Money -- or more specifically lack thereof -- can be a major source of marital strife. And don't assume that "If I were a Rich Man," all these problems would disappear. The reality is much more complex. There are particular struggles in being poor as well as unique challenges to being wealthy. Ethics of Our Fathers advises, "The more property, the more worries," as any homeowner can attest to. While plenty of discussions about money get stuck on quantity, money's psychological impact on our lives and relationships may be a more central issue, and the real battleground.
As with so much in our lives, our parents' attitudes towards money have shaped ours. Take Sharon. Her parents constantly fought about money. Her father had many harebrained schemes that were going to make them rich. Despite his efforts, his dreams went unrealized, the bills began to pile up, and Sharon's parents continued to fight. Now Sharon is happily married to David, a stockbroker with a steady income. But if he ever speaks of a hot tip that will be their ticket to instant wealth, Sharon explodes. It's not rational and it's not David's fault. It's old money memories and associations being triggered today.
Perhaps your mother worried constantly about the bills. The atmosphere in your home was tight and constricted. Now that you're on your own, you're reveling in the joy of spending your money -- perhaps beyond your income. Maybe your husband asks you to tone it down a little, and immediately you're transported back to mother and her overbearing restrictions and fears.
Until we understand them, our attitudes toward money and its role in our marriages will be tainted by our early childhood experiences.
Maybe your father was a spendthrift, enjoying the latest "toys" but a little cavalier about the phone bill. You've become very adept at saving, and saving, and saving. Your wife wants you to "live a little" and the thought is terrifying.
The past shapes the present and until we understand them, our attitudes toward money and its role in our marriages will be tainted by our early childhood experiences. It's not your spouse you're reacting to; it's your mother or father. If you don't recognize that, it can lead to serious marital discord.
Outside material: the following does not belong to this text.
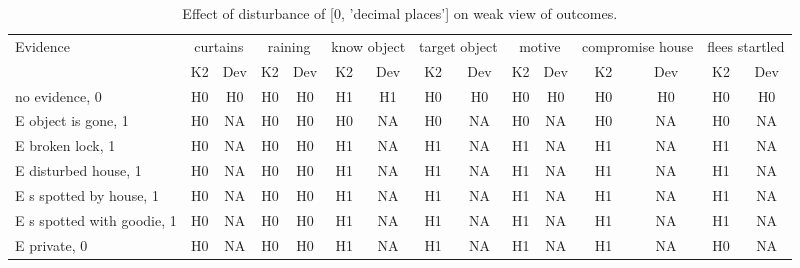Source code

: \begin{table}\begin{tabular}{l|cc|cc|cc|cc|cc|cc|cc}\toprule\multirow{2}{*}{Evidence} & \multicolumn{2}{c}{curtains}& \multicolumn{2}{c}{raining}& \multicolumn{2}{c}{know object}& \multicolumn{2}{c}{target object}& \multicolumn{2}{c}{motive}& \multicolumn{2}{c}{compromise house}& \multicolumn{2}{c}{flees startled}\\& {K2} & {Dev}& {K2} & {Dev}& {K2} & {Dev}& {K2} & {Dev}& {K2} & {Dev}& {K2} & {Dev}& {K2} & {Dev}\\\midrule
no evidence, 0 & H0&H0&H0&H0&H1&H1&H0&H0&H0&H0&H0&H0&H0&H0\\E object is gone, 1 & \cellcolor{Bittersweet}H0&\cellcolor{Bittersweet}NA&H0&H0&\cellcolor{Bittersweet}H0&\cellcolor{Bittersweet}NA&\cellcolor{Bittersweet}H0&\cellcolor{Bittersweet}NA&\cellcolor{Bittersweet}H0&\cellcolor{Bittersweet}NA&\cellcolor{Bittersweet}H0&\cellcolor{Bittersweet}NA&\cellcolor{Bittersweet}H0&\cellcolor{Bittersweet}NA\\E broken lock, 1 & \cellcolor{Bittersweet}H0&\cellcolor{Bittersweet}NA&H0&H0&\cellcolor{Bittersweet}H1&\cellcolor{Bittersweet}NA&\cellcolor{Bittersweet}H1&\cellcolor{Bittersweet}NA&\cellcolor{Bittersweet}H1&\cellcolor{Bittersweet}NA&\cellcolor{Bittersweet}H1&\cellcolor{Bittersweet}NA&\cellcolor{Bittersweet}H1&\cellcolor{Bittersweet}NA\\E disturbed house, 1 & \cellcolor{Bittersweet}H0&\cellcolor{Bittersweet}NA&H0&H0&\cellcolor{Bittersweet}H1&\cellcolor{Bittersweet}NA&\cellcolor{Bittersweet}H1&\cellcolor{Bittersweet}NA&\cellcolor{Bittersweet}H1&\cellcolor{Bittersweet}NA&\cellcolor{Bittersweet}H1&\cellcolor{Bittersweet}NA&\cellcolor{Bittersweet}H1&\cellcolor{Bittersweet}NA\\E s spotted by house, 1 & \cellcolor{Bittersweet}H0&\cellcolor{Bittersweet}NA&H0&H0&\cellcolor{Bittersweet}H1&\cellcolor{Bittersweet}NA&\cellcolor{Bittersweet}H1&\cellcolor{Bittersweet}NA&\cellcolor{Bittersweet}H1&\cellcolor{Bittersweet}NA&\cellcolor{Bittersweet}H1&\cellcolor{Bittersweet}NA&\cellcolor{Bittersweet}H1&\cellcolor{Bittersweet}NA\\E s spotted with goodie, 1 & \cellcolor{Bittersweet}H0&\cellcolor{Bittersweet}NA&H0&H0&\cellcolor{Bittersweet}H1&\cellcolor{Bittersweet}NA&\cellcolor{Bittersweet}H1&\cellcolor{Bittersweet}NA&\cellcolor{Bittersweet}H1&\cellcolor{Bittersweet}NA&\cellcolor{Bittersweet}H1&\cellcolor{Bittersweet}NA&\cellcolor{Bittersweet}H1&\cellcolor{Bittersweet}NA\\E private, 0 & \cellcolor{Bittersweet}H0&\cellcolor{Bittersweet}NA&H0&H0&\cellcolor{Bittersweet}H1&\cellcolor{Bittersweet}NA&\cellcolor{Bittersweet}H1&\cellcolor{Bittersweet}NA&\cellcolor{Bittersweet}H1&\cellcolor{Bittersweet}NA&\cellcolor{Bittersweet}H1&\cellcolor{Bittersweet}NA&\cellcolor{Bittersweet}H0&\cellcolor{Bittersweet}NA\\\bottomrule\end{tabular}\caption{Effect of disturbance of [0, 'decimal places'] on weak view of outcomes.}\end{table}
Money is intrinsically neutral, but it can mean so much. It can be a source of security or anxiety. It can be an opportunity for power or a reminder of impotence. It can be used to improve lives or destroy them. It can lead to greater freedom or serve as a yoke around our necks. And just as our parents' attitudes affected us, our attitudes will impact our children. If we recognize and eradicate our own "shtick" about money, we won't have to bequeath it to our children.
So take a few moments and examine what attitudes you're unconsciously teaching. I suggest asking yourself these questions. Do it with your partner -- it's a lot more interactive than seeing a movie on "date night."
- What is your earliest memory connected to money? (That doll you wanted but never got, your parents quarreling, your great uncles pinching your cheek and giving you a dollar etc.)
- What did your mother teach you about money -- by her actions, by her words?
- How about your father?
- Did your parents do something with their money that you respected?
- Did they do something you disliked or that embarrassed you? (Something deeper than that gaudy living room furniture.)
- How do you feel when you have a lot of money? A small amount? Did the atmosphere in your home change accordingly?
- How much money do you want?
The answers probably won't change the balance in your bank account but they may provide a deeper understanding that could ease the tensions surrounding this issue. There's no real connection between wealth and happiness ("Who is the happy person? One who takes joy in his lot." Ethics of the Fathers, 4:1) but there does seem to be a significant link between figuring out your emotional relationship to money and true peace of mind.